Early and late responses of grapevine (Vitis vinifera L.) to water deficit: a proteomics perspective

Authors:   G.R. Cramer, D.W. Hopper, D.R. Quilici, R.J. Woolsey, J.C. Cushman, D. Vincent, S.C. Van Sluyter, I. George, P.A. Haynes
Keywords:   abiotic stress, 'Cabernet Sauvignon', proteomics, transcriptomics, Vitis vinifera
DOI:   10.17660/ActaHortic.2017.1157.37
Abstract:
Two different osmotic stress experiments using different proteomic methods were compared. In Experiment 1, two osmotic stress treatments of growing shoot tips of 'Cabernet Sauvignon' grapevines were compared over 16 days; one was a gradually-applied, long-term water deficit and the second was an equivalent salinity stress. Proteins were analyzed by two-dimensional polyacrylamide gel electrophoresis (2-D PAGE).
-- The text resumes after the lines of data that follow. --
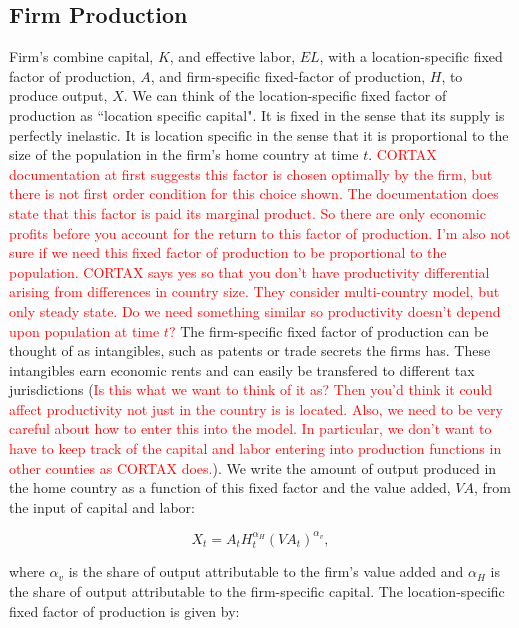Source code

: \subsection{Firm Production}

Firm's combine capital, $K$, and effective labor, $EL$, with a location-specific fixed factor of production, $A$, and firm-specific fixed-factor of production, $H$, to produce output, $X$.  We can think of the location-specific fixed factor of production as ``location specific capital".  It is fixed in the sense that its supply is perfectly inelastic.  It is location specific in the sense that it is proportional to the size of the population in the firm's home country at time $t$. \textcolor{red}{CORTAX documentation at first suggests this factor is chosen optimally by the firm, but there is not first order condition for this choice shown.  The documentation does state that this factor is paid its marginal product.  So there are only economic profits before you account for the return to this factor of production.  I'm also not sure if we need this fixed factor of production to be proportional to the population.  CORTAX says yes so that you don't have productivity differential arising from differences in country size.  They consider multi-country model, but only steady state.  Do we need something similar so productivity doesn't depend upon population at time $t$?}  The firm-specific fixed factor of production can be thought of as intangibles, such as patents or trade secrets the firms has.  These intangibles earn economic rents and can easily be transfered to different tax jurisdictions (\textcolor{red}{Is this what we want to think of it as?  Then you'd think it could affect productivity not just in the country is is located.  Also, we need to be very careful about how to enter this into the model.  In particular, we don't want to have to keep track of the capital and labor entering into production functions in other counties as CORTAX does.}).  We write the amount of output produced in the home country as a function of this fixed factor and the value added, $VA$, from the input of capital and labor:

\begin{equation}
X_{t} = A_{t}H_{t}^{\alpha_{H}}(VA_{t})^{\alpha_{v}},
\end{equation} 

\noindent\noindent where $\alpha_{v}$ is the share of output attributable to the firm's value added and $\alpha_{H}$ is the share of output attributable to the firm-specific capital. The location-specific fixed factor of production is given by:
In Experiment 2, a water deficit treatment was applied; protein extracts were analyzed using nanoflow liquid chromatography - tandem mass spectrometry (nanoLC-MS/MS). In both experiments, osmotic stress progressively reduced growth with time. In Experiment 1, 82 out of 645 (13%) proteins had significant changes in abundance in response to stress over time. and were identified by matrix-assisted laser desorption ionization time of flight tandem (MALDI TOF/TOF) mass spectrometry. The average coefficient of variation (CV) of the protein abundance for all 645 proteins was approximately 50%. In Experiment 2, 2,277 proteins were identified by shotgun proteomics with an average CV of 9% for the protein abundance of all proteins. There were 472 out of 942 (50%) proteins found in all samples that were significantly affected by water deficit. The 472 proteins clustered into four groups: increased and decreased abundance of early- and late-responding protein profiles. Predominant functional categories of the early-responding proteins included photosynthesis, glycolysis, translation, and growth-related categories (steroid metabolism and water transport), whereas those for late-responding proteins were involved with transport, antioxidants, amino acid and carbohydrate metabolism. More proteins with less error were identified with gel-free shotgun proteomics than with 2-D PAGE. Most proteins could be matched with a probe set on the Affymetrix Vitis vinifera Genome Array. Only 25 and 28% of the protein profiles in Experiment 1 and 2, respectively, had a significant Pearson correlation with their transcript profiles; less than 20% for early responding proteins and more than 60% for late responding proteins.